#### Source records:
○ ○ ○ ○ ○

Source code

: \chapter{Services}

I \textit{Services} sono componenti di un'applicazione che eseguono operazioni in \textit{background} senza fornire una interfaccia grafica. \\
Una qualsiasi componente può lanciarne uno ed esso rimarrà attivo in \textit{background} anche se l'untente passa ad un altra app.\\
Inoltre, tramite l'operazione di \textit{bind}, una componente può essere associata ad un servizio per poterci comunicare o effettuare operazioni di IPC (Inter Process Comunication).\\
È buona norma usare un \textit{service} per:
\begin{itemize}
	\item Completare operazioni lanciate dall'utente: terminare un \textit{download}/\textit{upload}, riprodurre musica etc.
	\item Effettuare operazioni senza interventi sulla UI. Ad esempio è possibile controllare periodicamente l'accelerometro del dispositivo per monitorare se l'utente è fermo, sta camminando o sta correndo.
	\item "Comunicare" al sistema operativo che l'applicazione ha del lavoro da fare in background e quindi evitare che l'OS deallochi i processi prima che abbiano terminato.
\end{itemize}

○ ○ ○ ○ ○

#### ACTION ITEM:
If a line of the records includes the string "Services", copy it out.

#### ANSWER BELOW:
: \chapter{Services}
I \textit{Services} sono componenti di un'applicazione che eseguono operazioni in \textit{background} senza fornire una interfaccia grafica. \\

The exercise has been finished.